Matthew Franchek, founding director of the UH Cullen College’s subsea engineering program, highlighted the dire need for big data analytics in deepwater oil and gas exploration in an OTC commentary published in FuelFix.
Franchek’s article, “Big data comes to deepwater drilling,” explores one of the major challenges of offshore exploration in ultra-deep water: Although almost all oilfield equipment have sensors and monitoring systems collecting terabytes of data from deep below the sea, methods to quickly analyze these enormous data sets are lagging behind.
Ideally, Franchek writes, oil and gas companies will soon by utilizing the industrial Internet of Things – that is, utilizing “smart” machines and big data analytics to continually capture real-time information on the status of the machinery hundreds of miles below the surface of the ocean.
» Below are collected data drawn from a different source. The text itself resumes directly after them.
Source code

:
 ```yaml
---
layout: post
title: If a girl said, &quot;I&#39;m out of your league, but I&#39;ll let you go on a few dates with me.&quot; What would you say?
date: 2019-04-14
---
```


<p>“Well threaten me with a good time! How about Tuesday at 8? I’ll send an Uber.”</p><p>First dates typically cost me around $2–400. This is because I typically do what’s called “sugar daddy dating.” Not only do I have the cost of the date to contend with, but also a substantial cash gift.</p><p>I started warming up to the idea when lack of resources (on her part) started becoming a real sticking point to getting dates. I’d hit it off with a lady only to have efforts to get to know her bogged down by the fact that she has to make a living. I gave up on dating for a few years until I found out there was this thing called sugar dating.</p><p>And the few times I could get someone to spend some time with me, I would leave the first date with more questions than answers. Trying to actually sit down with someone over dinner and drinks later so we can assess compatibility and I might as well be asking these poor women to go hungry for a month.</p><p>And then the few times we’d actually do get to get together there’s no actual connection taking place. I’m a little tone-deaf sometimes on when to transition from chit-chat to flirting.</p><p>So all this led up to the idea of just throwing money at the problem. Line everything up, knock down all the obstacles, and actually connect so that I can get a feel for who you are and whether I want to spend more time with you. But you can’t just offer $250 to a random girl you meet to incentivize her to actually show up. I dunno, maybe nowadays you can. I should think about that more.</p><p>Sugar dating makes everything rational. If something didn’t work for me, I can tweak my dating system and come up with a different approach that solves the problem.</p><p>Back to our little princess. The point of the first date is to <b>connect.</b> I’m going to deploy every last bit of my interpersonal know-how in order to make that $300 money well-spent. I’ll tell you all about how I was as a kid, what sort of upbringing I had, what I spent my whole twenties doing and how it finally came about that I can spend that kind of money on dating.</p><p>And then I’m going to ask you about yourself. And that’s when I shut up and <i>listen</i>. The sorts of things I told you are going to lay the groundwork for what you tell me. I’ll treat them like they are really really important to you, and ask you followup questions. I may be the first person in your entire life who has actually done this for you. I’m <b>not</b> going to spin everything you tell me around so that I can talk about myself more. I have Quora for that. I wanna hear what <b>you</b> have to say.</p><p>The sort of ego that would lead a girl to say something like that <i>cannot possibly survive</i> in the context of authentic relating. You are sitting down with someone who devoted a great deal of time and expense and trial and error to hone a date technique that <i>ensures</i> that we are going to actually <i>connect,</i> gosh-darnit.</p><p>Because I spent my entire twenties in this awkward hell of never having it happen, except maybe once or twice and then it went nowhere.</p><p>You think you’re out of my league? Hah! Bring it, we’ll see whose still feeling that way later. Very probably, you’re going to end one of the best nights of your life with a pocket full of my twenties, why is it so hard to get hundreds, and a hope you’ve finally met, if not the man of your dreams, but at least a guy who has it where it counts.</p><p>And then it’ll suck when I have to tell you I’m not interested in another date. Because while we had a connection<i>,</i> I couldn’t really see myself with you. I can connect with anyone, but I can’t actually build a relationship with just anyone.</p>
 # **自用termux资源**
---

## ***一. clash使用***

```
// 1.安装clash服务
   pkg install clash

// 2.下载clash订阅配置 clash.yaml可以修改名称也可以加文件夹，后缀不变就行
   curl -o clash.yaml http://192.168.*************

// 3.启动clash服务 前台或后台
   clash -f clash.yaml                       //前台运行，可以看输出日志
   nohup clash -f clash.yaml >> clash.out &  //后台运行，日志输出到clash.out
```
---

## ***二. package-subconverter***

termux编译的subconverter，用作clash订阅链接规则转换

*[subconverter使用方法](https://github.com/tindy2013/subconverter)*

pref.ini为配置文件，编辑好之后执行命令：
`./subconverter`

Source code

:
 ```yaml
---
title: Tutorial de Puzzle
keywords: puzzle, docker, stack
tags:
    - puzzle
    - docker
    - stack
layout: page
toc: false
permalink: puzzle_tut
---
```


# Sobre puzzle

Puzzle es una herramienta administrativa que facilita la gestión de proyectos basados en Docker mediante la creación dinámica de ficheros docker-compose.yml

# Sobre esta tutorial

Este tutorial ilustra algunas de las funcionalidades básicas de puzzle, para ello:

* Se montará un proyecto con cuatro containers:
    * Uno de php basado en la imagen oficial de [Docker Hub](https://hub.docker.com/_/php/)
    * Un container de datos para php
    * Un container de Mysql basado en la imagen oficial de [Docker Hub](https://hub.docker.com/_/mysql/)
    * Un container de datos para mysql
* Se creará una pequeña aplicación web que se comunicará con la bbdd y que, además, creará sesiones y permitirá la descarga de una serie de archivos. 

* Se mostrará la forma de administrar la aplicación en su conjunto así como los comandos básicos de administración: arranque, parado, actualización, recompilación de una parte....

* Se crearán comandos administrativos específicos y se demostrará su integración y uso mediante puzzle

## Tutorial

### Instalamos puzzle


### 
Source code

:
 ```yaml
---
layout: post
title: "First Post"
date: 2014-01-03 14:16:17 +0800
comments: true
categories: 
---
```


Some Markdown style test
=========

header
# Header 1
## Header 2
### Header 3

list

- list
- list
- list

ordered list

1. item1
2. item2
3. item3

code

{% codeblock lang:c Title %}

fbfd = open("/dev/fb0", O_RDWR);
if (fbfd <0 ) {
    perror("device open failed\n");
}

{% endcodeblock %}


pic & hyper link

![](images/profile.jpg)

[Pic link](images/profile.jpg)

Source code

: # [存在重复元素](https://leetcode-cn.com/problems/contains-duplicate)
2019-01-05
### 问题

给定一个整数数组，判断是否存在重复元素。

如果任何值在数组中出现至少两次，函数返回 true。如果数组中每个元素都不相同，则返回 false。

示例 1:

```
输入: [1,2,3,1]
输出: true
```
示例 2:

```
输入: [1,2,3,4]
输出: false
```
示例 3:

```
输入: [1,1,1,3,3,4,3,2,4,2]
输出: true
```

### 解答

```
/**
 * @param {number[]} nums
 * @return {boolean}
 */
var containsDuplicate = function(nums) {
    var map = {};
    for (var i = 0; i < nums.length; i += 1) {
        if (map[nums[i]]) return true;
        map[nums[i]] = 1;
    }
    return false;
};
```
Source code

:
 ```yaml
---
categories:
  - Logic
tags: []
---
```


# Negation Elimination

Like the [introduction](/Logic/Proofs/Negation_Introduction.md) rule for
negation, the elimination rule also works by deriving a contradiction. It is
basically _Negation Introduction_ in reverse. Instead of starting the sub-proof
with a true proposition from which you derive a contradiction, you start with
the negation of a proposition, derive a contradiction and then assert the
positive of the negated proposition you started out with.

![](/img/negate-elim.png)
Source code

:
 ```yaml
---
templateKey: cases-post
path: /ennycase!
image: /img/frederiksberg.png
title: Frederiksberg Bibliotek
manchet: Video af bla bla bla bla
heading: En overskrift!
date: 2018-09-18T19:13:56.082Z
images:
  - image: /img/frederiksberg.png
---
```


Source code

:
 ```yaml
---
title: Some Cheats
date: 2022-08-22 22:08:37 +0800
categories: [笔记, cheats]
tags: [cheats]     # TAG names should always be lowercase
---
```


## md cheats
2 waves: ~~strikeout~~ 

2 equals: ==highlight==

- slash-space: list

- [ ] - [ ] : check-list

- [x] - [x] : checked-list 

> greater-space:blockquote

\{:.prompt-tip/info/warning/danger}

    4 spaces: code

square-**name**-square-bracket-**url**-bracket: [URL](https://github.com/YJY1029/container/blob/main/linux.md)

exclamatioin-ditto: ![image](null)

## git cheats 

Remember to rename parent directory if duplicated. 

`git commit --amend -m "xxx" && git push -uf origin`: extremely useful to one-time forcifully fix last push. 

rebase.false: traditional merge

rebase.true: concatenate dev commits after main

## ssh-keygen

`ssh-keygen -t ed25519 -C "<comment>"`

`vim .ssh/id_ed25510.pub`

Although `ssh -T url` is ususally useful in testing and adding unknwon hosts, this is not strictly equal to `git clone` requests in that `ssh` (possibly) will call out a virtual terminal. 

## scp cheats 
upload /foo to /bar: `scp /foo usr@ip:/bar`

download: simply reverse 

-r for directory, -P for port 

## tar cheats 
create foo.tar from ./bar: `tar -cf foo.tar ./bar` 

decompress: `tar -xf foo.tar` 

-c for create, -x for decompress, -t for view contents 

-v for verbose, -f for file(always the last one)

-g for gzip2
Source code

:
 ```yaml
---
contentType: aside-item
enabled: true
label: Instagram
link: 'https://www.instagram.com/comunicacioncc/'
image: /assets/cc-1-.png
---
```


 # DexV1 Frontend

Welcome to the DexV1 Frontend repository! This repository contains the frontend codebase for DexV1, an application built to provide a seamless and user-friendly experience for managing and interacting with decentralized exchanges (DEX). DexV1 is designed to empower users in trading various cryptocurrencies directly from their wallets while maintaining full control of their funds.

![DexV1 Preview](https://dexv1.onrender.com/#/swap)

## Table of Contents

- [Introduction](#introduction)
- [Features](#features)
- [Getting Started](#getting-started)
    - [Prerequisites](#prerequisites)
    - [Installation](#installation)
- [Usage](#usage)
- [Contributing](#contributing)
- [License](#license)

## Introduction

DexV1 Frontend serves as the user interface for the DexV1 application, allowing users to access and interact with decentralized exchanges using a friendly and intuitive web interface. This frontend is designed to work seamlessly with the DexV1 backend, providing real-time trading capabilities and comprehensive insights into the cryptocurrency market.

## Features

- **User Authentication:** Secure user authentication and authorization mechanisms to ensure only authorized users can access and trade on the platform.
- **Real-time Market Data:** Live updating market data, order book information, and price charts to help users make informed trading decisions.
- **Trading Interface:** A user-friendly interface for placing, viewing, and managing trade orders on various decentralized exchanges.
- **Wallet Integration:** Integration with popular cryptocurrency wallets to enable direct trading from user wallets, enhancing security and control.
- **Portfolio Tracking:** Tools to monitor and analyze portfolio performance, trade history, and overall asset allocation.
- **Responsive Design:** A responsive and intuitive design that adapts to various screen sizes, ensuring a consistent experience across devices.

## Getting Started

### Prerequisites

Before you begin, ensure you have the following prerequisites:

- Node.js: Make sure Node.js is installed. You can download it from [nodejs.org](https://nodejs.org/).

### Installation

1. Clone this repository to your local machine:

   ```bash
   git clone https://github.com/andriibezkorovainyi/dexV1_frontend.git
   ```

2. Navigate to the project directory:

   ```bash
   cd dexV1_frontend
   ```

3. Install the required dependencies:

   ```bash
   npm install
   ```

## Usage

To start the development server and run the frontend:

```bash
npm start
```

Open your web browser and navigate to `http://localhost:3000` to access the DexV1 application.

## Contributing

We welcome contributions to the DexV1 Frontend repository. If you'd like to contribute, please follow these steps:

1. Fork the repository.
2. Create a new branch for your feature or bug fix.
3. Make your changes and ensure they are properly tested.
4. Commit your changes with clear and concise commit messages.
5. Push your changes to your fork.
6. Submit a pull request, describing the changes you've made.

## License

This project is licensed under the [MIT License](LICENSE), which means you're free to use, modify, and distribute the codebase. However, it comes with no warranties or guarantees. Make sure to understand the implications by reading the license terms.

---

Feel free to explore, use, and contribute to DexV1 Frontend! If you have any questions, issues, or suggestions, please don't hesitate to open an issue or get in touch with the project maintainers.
That was the inspiration for the new Data Analytics for Condition and Performance Monitoring of Engineered Systems certificate offered by the UH Cullen College of Engineering, set to launch in fall of 2017. The new workforce program focuses on helping oil and gas producers more efficiently use and maintain equipment by making better use of the data streaming from monitoring sensors built into equipment.
“Companies lose billions of dollars because equipment went down unexpectedly,” said Franchek. “The industry needs a 21st century oil and gas workforce.”
The graduate certificate program is open to people with an undergraduate degree in any engineering discipline. The curriculum includes three courses for nine credit hours. The program is available both on campus and online.